One thing that remains a struggle for me on the Ableton side, is getting a real pleasing stereo image in the mix, with as much headroom as I would like. I’ve been playing with toys like auto pan and also trying the technique of track duplication with manual panning, but I still don’t know what I’m missing, as my signal always sounds narrower and more monaural than I would prefer. Do you have techniques for achieving that?
Since I’m not sure that I have my compressor, limiter, and gain staging deployed optimally yet, would I be able to pick your brain in a little more detail as to which of those you have placed exactly where in your signal chain, both in the Dwarf and in Ableton? If you prefer to message privately, I would love the chance to learn more from you about that (either way).
It’s happens exactly to me , totally
when im monitoring Dwarf directly from headphone sounds great but, when i use its output to insert it to the audio interface averything sounds odd, it´s like if i never fixed or prepared the sound when monitoring with headphones while creating the pedalboards. So, i tried to create pedalboards “live monitoring” thru Focal Monitors — note to mention my headphones are Focal too, i mean with this great headphones—
and the difference is black and white—not a good one— between the headphone output and the jack output . I did connected the headphone output with a cable etc etc etc ( of course i checked the output gain up ) to notice if the problem was in the headphones—of course not— … i connected Dwarf in between UAD Pedals —note to mention the set up that i have of this pedals is noiseless and beautiful sounding without the Dwarf— sadly when i connect Dwarf and trying to hard a nice gain staging everything is so despair and noisy and very subtle distortion where shouldn’t exist
So if somebody could help with this tell us
this is not a complain, we know MOD is a startup, this is to get better about it
That is interesting. I have a similar setup going from the dwarf outputs into an evo8 into ableton. I have noticed that the headphone output had a lot more „highend“ than my monitors but noise wasn‘t an issue. Do you mind sharing the pedalboard?
the pedalboard is not too complex
it’s a chain testing the new AIDA neural training.
The training was done perfect by Google Colab,
it’s just The AIDA’s followed by a couple of IRs cabinets ,EQ to filter unnecessary freqs,followed by a gain to compensate when necessary.

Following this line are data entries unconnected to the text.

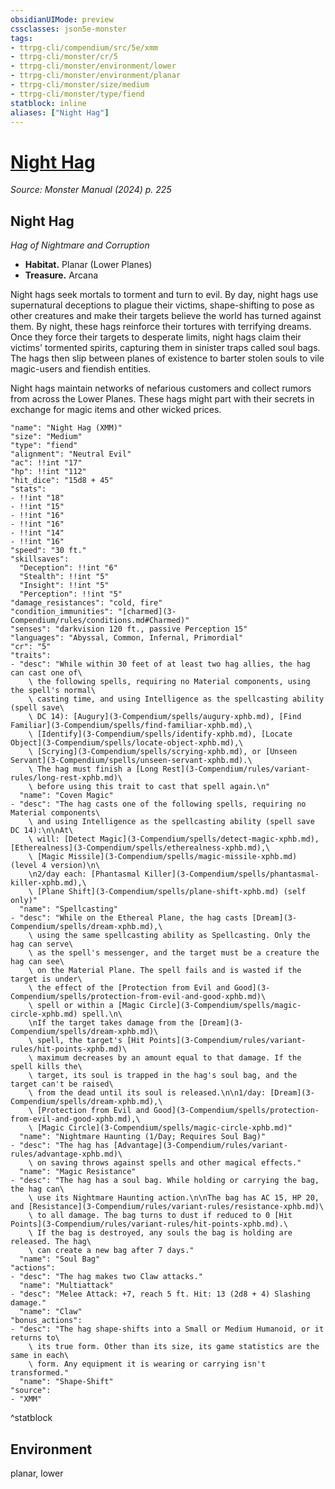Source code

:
 ```yaml
---
obsidianUIMode: preview
cssclasses: json5e-monster
tags:
- ttrpg-cli/compendium/src/5e/xmm
- ttrpg-cli/monster/cr/5
- ttrpg-cli/monster/environment/lower
- ttrpg-cli/monster/environment/planar
- ttrpg-cli/monster/size/medium
- ttrpg-cli/monster/type/fiend
statblock: inline
aliases: ["Night Hag"]
---
```

# [Night Hag](3-Compendium\bestiary\fiend/night-hag-xmm.md)
*Source: Monster Manual (2024) p. 225*  

## Night Hag

*Hag of Nightmare and Corruption*

- **Habitat.** Planar (Lower Planes)  
- **Treasure.** Arcana  

Night hags seek mortals to torment and turn to evil. By day, night hags use supernatural deceptions to plague their victims, shape-shifting to pose as other creatures and make their targets believe the world has turned against them. By night, these hags reinforce their tortures with terrifying dreams. Once they force their targets to desperate limits, night hags claim their victims' tormented spirits, capturing them in sinister traps called soul bags. The hags then slip between planes of existence to barter stolen souls to vile magic-users and fiendish entities.

Night hags maintain networks of nefarious customers and collect rumors from across the Lower Planes. These hags might part with their secrets in exchange for magic items and other wicked prices.

```statblock
"name": "Night Hag (XMM)"
"size": "Medium"
"type": "fiend"
"alignment": "Neutral Evil"
"ac": !!int "17"
"hp": !!int "112"
"hit_dice": "15d8 + 45"
"stats":
- !!int "18"
- !!int "15"
- !!int "16"
- !!int "16"
- !!int "14"
- !!int "16"
"speed": "30 ft."
"skillsaves":
  "Deception": !!int "6"
  "Stealth": !!int "5"
  "Insight": !!int "5"
  "Perception": !!int "5"
"damage_resistances": "cold, fire"
"condition_immunities": "[charmed](3-Compendium/rules/conditions.md#Charmed)"
"senses": "darkvision 120 ft., passive Perception 15"
"languages": "Abyssal, Common, Infernal, Primordial"
"cr": "5"
"traits":
- "desc": "While within 30 feet of at least two hag allies, the hag can cast one of\
    \ the following spells, requiring no Material components, using the spell's normal\
    \ casting time, and using Intelligence as the spellcasting ability (spell save\
    \ DC 14): [Augury](3-Compendium/spells/augury-xphb.md), [Find Familiar](3-Compendium/spells/find-familiar-xphb.md),\
    \ [Identify](3-Compendium/spells/identify-xphb.md), [Locate Object](3-Compendium/spells/locate-object-xphb.md),\
    \ [Scrying](3-Compendium/spells/scrying-xphb.md), or [Unseen Servant](3-Compendium/spells/unseen-servant-xphb.md).\
    \ The hag must finish a [Long Rest](3-Compendium/rules/variant-rules/long-rest-xphb.md)\
    \ before using this trait to cast that spell again.\n"
  "name": "Coven Magic"
- "desc": "The hag casts one of the following spells, requiring no Material components\
    \ and using Intelligence as the spellcasting ability (spell save DC 14):\n\nAt\
    \ will: [Detect Magic](3-Compendium/spells/detect-magic-xphb.md), [Etherealness](3-Compendium/spells/etherealness-xphb.md),\
    \ [Magic Missile](3-Compendium/spells/magic-missile-xphb.md) (level 4 version)\n\
    \n2/day each: [Phantasmal Killer](3-Compendium/spells/phantasmal-killer-xphb.md),\
    \ [Plane Shift](3-Compendium/spells/plane-shift-xphb.md) (self only)"
  "name": "Spellcasting"
- "desc": "While on the Ethereal Plane, the hag casts [Dream](3-Compendium/spells/dream-xphb.md),\
    \ using the same spellcasting ability as Spellcasting. Only the hag can serve\
    \ as the spell's messenger, and the target must be a creature the hag can see\
    \ on the Material Plane. The spell fails and is wasted if the target is under\
    \ the effect of the [Protection from Evil and Good](3-Compendium/spells/protection-from-evil-and-good-xphb.md)\
    \ spell or within a [Magic Circle](3-Compendium/spells/magic-circle-xphb.md) spell.\n\
    \nIf the target takes damage from the [Dream](3-Compendium/spells/dream-xphb.md)\
    \ spell, the target's [Hit Points](3-Compendium/rules/variant-rules/hit-points-xphb.md)\
    \ maximum decreases by an amount equal to that damage. If the spell kills the\
    \ target, its soul is trapped in the hag's soul bag, and the target can't be raised\
    \ from the dead until its soul is released.\n\n1/day: [Dream](3-Compendium/spells/dream-xphb.md),\
    \ [Protection from Evil and Good](3-Compendium/spells/protection-from-evil-and-good-xphb.md),\
    \ [Magic Circle](3-Compendium/spells/magic-circle-xphb.md)"
  "name": "Nightmare Haunting (1/Day; Requires Soul Bag)"
- "desc": "The hag has [Advantage](3-Compendium/rules/variant-rules/advantage-xphb.md)\
    \ on saving throws against spells and other magical effects."
  "name": "Magic Resistance"
- "desc": "The hag has a soul bag. While holding or carrying the bag, the hag can\
    \ use its Nightmare Haunting action.\n\nThe bag has AC 15, HP 20, and [Resistance](3-Compendium/rules/variant-rules/resistance-xphb.md)\
    \ to all damage. The bag turns to dust if reduced to 0 [Hit Points](3-Compendium/rules/variant-rules/hit-points-xphb.md).\
    \ If the bag is destroyed, any souls the bag is holding are released. The hag\
    \ can create a new bag after 7 days."
  "name": "Soul Bag"
"actions":
- "desc": "The hag makes two Claw attacks."
  "name": "Multiattack"
- "desc": "Melee Attack: +7, reach 5 ft. Hit: 13 (2d8 + 4) Slashing damage."
  "name": "Claw"
"bonus_actions":
- "desc": "The hag shape-shifts into a Small or Medium Humanoid, or it returns to\
    \ its true form. Other than its size, its game statistics are the same in each\
    \ form. Any equipment it is wearing or carrying isn't transformed."
  "name": "Shape-Shift"
"source":
- "XMM"
```
^statblock

## Environment

planar, lower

i wouldn’t wanted to color the chain with compressors inside the pedalboard—to control spikes— because i love the sound of an external , but maybe that will do the trick
@ADK I haven’t used the headphone out of the dwarf in a little while but as you said the difference to the outputs is noticable. what I found recently is to turn down the output to -12db and raise the input of my interface. This helps a little and might be worth a shot.